* **Aim of the exercise**
When a line of the records below contains the string "breaking", copy that whole line.
(Beginning of Given entries)
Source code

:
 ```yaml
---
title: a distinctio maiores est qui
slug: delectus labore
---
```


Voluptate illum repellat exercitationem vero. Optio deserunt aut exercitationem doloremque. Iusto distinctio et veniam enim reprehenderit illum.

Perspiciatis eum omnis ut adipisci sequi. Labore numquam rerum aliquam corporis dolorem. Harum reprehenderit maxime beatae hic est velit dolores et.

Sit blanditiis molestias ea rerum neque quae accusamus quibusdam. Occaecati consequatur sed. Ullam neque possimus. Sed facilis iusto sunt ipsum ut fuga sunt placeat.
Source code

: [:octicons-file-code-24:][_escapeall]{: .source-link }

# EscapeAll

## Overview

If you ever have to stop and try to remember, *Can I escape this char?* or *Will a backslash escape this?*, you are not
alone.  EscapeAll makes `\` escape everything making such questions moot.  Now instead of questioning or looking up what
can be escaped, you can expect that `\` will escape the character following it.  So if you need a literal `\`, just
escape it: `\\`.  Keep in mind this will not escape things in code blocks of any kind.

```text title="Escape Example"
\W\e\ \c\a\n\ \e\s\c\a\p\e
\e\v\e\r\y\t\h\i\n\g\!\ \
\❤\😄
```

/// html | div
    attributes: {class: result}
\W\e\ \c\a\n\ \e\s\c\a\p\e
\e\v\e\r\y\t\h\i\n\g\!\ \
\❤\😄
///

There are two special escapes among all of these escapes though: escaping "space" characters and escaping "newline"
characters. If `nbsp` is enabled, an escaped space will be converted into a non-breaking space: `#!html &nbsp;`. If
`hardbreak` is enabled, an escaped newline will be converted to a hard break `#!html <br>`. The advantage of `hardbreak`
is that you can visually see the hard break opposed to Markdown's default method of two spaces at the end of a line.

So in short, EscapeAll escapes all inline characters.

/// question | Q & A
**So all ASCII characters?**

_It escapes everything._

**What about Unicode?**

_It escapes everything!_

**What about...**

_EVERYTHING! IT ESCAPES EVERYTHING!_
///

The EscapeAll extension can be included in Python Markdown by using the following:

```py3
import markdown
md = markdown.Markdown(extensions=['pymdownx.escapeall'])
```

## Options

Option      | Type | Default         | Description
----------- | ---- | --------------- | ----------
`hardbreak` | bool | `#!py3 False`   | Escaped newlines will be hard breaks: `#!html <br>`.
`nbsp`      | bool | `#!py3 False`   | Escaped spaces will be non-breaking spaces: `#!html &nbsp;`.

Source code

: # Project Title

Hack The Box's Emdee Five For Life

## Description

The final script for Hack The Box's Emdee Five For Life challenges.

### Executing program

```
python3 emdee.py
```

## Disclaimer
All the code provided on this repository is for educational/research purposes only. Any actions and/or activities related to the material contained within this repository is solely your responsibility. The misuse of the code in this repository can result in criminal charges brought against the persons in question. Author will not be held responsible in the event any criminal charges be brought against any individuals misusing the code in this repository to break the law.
(End of Given entries)
* **Solution to the exercise**
characters. If `nbsp` is enabled, an escaped space will be converted into a non-breaking space: `#!html &nbsp;`. If
`nbsp`      | bool | `#!py3 False`   | Escaped spaces will be non-breaking spaces: `#!html &nbsp;`.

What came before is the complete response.